##### Exercise inputs #####

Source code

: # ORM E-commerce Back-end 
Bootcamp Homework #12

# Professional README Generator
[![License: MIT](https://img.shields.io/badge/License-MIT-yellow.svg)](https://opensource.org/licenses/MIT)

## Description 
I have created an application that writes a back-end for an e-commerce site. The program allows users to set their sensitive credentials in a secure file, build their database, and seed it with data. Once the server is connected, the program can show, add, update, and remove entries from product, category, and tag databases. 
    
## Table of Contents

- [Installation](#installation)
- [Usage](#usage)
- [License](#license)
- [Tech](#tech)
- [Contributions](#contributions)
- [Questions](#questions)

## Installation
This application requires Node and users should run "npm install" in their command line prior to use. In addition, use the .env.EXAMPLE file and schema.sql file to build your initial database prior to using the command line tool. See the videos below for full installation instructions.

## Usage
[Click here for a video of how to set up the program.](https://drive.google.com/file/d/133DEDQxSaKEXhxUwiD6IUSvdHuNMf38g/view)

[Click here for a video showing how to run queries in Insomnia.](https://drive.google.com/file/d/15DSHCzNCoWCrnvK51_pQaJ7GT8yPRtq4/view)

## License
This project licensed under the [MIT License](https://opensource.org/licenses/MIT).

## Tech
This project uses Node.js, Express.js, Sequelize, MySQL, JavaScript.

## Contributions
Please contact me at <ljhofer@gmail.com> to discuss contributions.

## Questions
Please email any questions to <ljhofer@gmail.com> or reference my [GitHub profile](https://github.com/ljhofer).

#####

[Exercise requirements]
This exercise calls for the lines from the one holding "- [Installation](#installation)" through the end of the entries, transcribed exactly and with nothing more.

[The answer]
- [Installation](#installation)
- [Usage](#usage)
- [License](#license)
- [Tech](#tech)
- [Contributions](#contributions)
- [Questions](#questions)

## Installation
This application requires Node and users should run "npm install" in their command line prior to use. In addition, use the .env.EXAMPLE file and schema.sql file to build your initial database prior to using the command line tool. See the videos below for full installation instructions.

## Usage
[Click here for a video of how to set up the program.](https://drive.google.com/file/d/133DEDQxSaKEXhxUwiD6IUSvdHuNMf38g/view)

[Click here for a video showing how to run queries in Insomnia.](https://drive.google.com/file/d/15DSHCzNCoWCrnvK51_pQaJ7GT8yPRtq4/view)

## License
This project licensed under the [MIT License](https://opensource.org/licenses/MIT).

## Tech
This project uses Node.js, Express.js, Sequelize, MySQL, JavaScript.

## Contributions
Please contact me at <ljhofer@gmail.com> to discuss contributions.

## Questions
Please email any questions to <ljhofer@gmail.com> or reference my [GitHub profile](https://github.com/ljhofer).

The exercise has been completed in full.